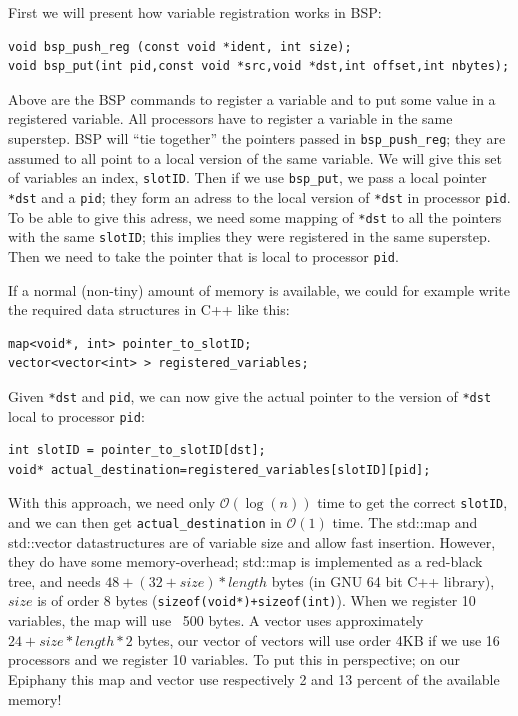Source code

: \documentclass[fleqn]{article}
\renewcommand{\(}{\left(}
\renewcommand{\)}{\right)}
\begin{document}
First we will present how variable registration works in BSP:
\begin{lstlisting}
void bsp_push_reg (const void *ident, int size);
void bsp_put(int pid,const void *src,void *dst,int offset,int nbytes);
\end{lstlisting}
Above are the BSP commands to register a variable and to put some value in a registered variable.
All processors have to register a variable in the same superstep. BSP will ``tie together'' the pointers passed in \texttt{bsp\_push\_reg}; they are assumed to all point to a local version of the same variable. We will give this set of variables an index, \texttt{slotID}. Then if we use \texttt{bsp\_put}, we pass a local pointer \texttt{*dst} and a \texttt{\texttt{pid}}; they form an adress to the local version of \texttt{*dst} in processor \texttt{pid}. To be able to give this adress, we need some mapping of \texttt{*dst} to all the pointers with the same \texttt{slotID}; this implies they were registered in the same superstep. Then we need to take the pointer that is local to processor \texttt{pid}.

If a normal (non-tiny) amount of memory is available, we could for example write the required data structures in C++ like this:
\begin{lstlisting}
map<void*, int> pointer_to_slotID;
vector<vector<int> > registered_variables;
\end{lstlisting}
Given \texttt{*dst} and \texttt{pid}, we can now give the actual pointer to the version of \texttt{*dst} local to processor \texttt{pid}:
\begin{lstlisting}
int slotID = pointer_to_slotID[dst];
void* actual_destination=registered_variables[slotID][pid];
\end{lstlisting}
With this approach, we need only $\mathcal{O}(\log(n))$ time to get the correct \texttt{slotID}, and we can then get \texttt{actual\_destination} in $\mathcal{O}(1)$ time. The std::map and std::vector datastructures are of variable size and allow fast insertion. However, they do have some memory-overhead; std::map is implemented as a red-black tree, and needs $48+(32+size)*length$ bytes (in GNU 64 bit C++ library), $size$ is of order 8 bytes (\texttt{sizeof(void*)+sizeof(int)}). When we register 10 variables, the map will use ~500 bytes. A vector uses approximately $24+size*length*2$ bytes, our vector of vectors will use order 4KB if we use 16 processors and we register 10 variables. To put this in perspective; on our Epiphany this map and vector use respectively 2 and 13 percent of the available memory!
\end{document}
▬▬▬
- [EXERCISE]: The expected answer is the listing above, duplicated exactly, with its pictures removed.

- [SOLUTION TO THIS EXERCISE]:
Source code

: \documentclass[fleqn]{article}
\renewcommand{\(}{\left(}
\renewcommand{\)}{\right)}
\begin{document}
First we will present how variable registration works in BSP:
\begin{lstlisting}
void bsp_push_reg (const void *ident, int size);
void bsp_put(int pid,const void *src,void *dst,int offset,int nbytes);
\end{lstlisting}
Above are the BSP commands to register a variable and to put some value in a registered variable.
All processors have to register a variable in the same superstep. BSP will ``tie together'' the pointers passed in \texttt{bsp\_push\_reg}; they are assumed to all point to a local version of the same variable. We will give this set of variables an index, \texttt{slotID}. Then if we use \texttt{bsp\_put}, we pass a local pointer \texttt{*dst} and a \texttt{\texttt{pid}}; they form an adress to the local version of \texttt{*dst} in processor \texttt{pid}. To be able to give this adress, we need some mapping of \texttt{*dst} to all the pointers with the same \texttt{slotID}; this implies they were registered in the same superstep. Then we need to take the pointer that is local to processor \texttt{pid}.

If a normal (non-tiny) amount of memory is available, we could for example write the required data structures in C++ like this:
\begin{lstlisting}
map<void*, int> pointer_to_slotID;
vector<vector<int> > registered_variables;
\end{lstlisting}
Given \texttt{*dst} and \texttt{pid}, we can now give the actual pointer to the version of \texttt{*dst} local to processor \texttt{pid}:
\begin{lstlisting}
int slotID = pointer_to_slotID[dst];
void* actual_destination=registered_variables[slotID][pid];
\end{lstlisting}
With this approach, we need only $\mathcal{O}(\log(n))$ time to get the correct \texttt{slotID}, and we can then get \texttt{actual\_destination} in $\mathcal{O}(1)$ time. The std::map and std::vector datastructures are of variable size and allow fast insertion. However, they do have some memory-overhead; std::map is implemented as a red-black tree, and needs $48+(32+size)*length$ bytes (in GNU 64 bit C++ library), $size$ is of order 8 bytes (\texttt{sizeof(void*)+sizeof(int)}). When we register 10 variables, the map will use ~500 bytes. A vector uses approximately $24+size*length*2$ bytes, our vector of vectors will use order 4KB if we use 16 processors and we register 10 variables. To put this in perspective; on our Epiphany this map and vector use respectively 2 and 13 percent of the available memory!
\end{document}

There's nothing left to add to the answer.